Imai S, Mukai Y, Takeda T, Abe Y, Nagano K, Kamada H, Nakagawa S, Tsunoda S, Tsutsumi Y
Laboratory of Pharmaceutical Proteomics, National Institute of Biomedical Innovation (NIBIO), Osaka, Japan.
Pharmazie. 2008 Oct;63(10):760-4.
The M13 phage display system is a powerful technology for engineering proteins such as functional mutant proteins and peptides. In this system, it is necessary that the protein is displayed on the phage surface. Therefore, its application is often limited when a protein is poorly displayed. In this study, we attempted to understand the relationship between a protein's properties and its display efficiency using the well-known pIII and pVIII type phage display system. The display of positively charged SV40 NLS and HIV-1 Tat peptides on pill was less efficient than that of the neutrally charged RGDS peptide. When different molecular weight proteins (1.5-58 kDa) were displayed on pIII and pVIII, their display efficiencies were directly influenced by their molecular weights. These results indicate the usefulness in predicting a desired protein's compatibility with protein and peptide engineering using the phage display system.

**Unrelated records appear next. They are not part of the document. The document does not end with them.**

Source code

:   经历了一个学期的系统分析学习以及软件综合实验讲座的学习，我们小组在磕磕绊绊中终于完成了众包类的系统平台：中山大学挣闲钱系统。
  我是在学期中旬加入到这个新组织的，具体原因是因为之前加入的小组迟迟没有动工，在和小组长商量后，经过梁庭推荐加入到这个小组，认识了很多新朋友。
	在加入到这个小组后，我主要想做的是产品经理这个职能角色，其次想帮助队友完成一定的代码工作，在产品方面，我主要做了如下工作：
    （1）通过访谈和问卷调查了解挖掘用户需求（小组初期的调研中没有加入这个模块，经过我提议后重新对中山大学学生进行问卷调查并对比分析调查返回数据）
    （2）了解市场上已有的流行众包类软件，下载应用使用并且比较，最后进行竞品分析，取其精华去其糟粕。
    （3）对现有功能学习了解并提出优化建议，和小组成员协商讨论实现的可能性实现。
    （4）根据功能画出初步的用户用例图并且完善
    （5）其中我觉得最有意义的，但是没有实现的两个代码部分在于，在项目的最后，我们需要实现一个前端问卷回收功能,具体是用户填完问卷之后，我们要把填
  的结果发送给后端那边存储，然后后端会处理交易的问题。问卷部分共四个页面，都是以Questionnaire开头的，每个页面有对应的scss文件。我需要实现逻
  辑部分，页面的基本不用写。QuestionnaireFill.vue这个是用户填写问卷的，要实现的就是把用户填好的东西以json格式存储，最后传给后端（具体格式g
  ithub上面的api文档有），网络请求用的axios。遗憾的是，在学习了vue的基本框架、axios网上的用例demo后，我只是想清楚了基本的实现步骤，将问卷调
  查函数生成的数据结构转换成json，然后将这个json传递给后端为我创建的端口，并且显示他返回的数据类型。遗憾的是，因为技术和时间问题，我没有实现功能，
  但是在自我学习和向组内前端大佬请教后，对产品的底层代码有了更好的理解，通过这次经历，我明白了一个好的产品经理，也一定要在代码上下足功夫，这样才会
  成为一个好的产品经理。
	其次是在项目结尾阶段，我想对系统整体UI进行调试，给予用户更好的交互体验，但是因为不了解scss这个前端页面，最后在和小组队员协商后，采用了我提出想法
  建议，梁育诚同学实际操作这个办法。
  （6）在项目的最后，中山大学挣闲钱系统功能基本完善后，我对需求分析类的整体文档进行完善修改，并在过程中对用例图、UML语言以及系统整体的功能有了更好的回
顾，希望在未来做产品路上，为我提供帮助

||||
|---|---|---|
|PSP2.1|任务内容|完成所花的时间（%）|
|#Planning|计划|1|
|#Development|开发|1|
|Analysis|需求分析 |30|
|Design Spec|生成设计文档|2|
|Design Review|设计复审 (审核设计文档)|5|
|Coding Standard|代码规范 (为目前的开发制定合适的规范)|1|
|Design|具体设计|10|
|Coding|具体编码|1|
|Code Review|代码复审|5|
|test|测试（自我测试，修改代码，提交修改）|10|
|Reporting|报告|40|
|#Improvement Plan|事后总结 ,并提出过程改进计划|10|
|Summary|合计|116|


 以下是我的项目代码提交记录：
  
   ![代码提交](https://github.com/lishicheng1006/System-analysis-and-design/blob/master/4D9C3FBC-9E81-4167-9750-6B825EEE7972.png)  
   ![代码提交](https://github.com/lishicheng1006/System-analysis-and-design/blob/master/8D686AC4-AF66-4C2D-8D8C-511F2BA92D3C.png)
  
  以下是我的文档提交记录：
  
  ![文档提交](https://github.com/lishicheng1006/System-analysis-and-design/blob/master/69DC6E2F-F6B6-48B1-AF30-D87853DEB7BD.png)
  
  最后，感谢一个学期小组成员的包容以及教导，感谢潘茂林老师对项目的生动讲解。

M13噬菌体展示系统是用于改造蛋白质(如功能性突变蛋白和肽)的一项强大技术。在该系统中,蛋白质必须展示在噬菌体表面。因此,当一种蛋白质展示效果不佳时,其应用往往会受到限制。在本研究中,我们试图利用著名的pIII和pVIII型噬菌体展示系统来了解蛋白质性质与其展示效率之间的关系。带正电荷的SV40核定位信号(NLS)和HIV-1反式激活因子(Tat)肽在pIII上的展示效率低于带中性电荷的RGDS肽。当不同分子量的蛋白质(1.5 - 58 kDa)展示在pIII和pVIII上时,它们的展示效率直接受到分子量的影响。这些结果表明,利用噬菌体展示系统预测所需蛋白质与蛋白质及肽工程的兼容性具有实用性。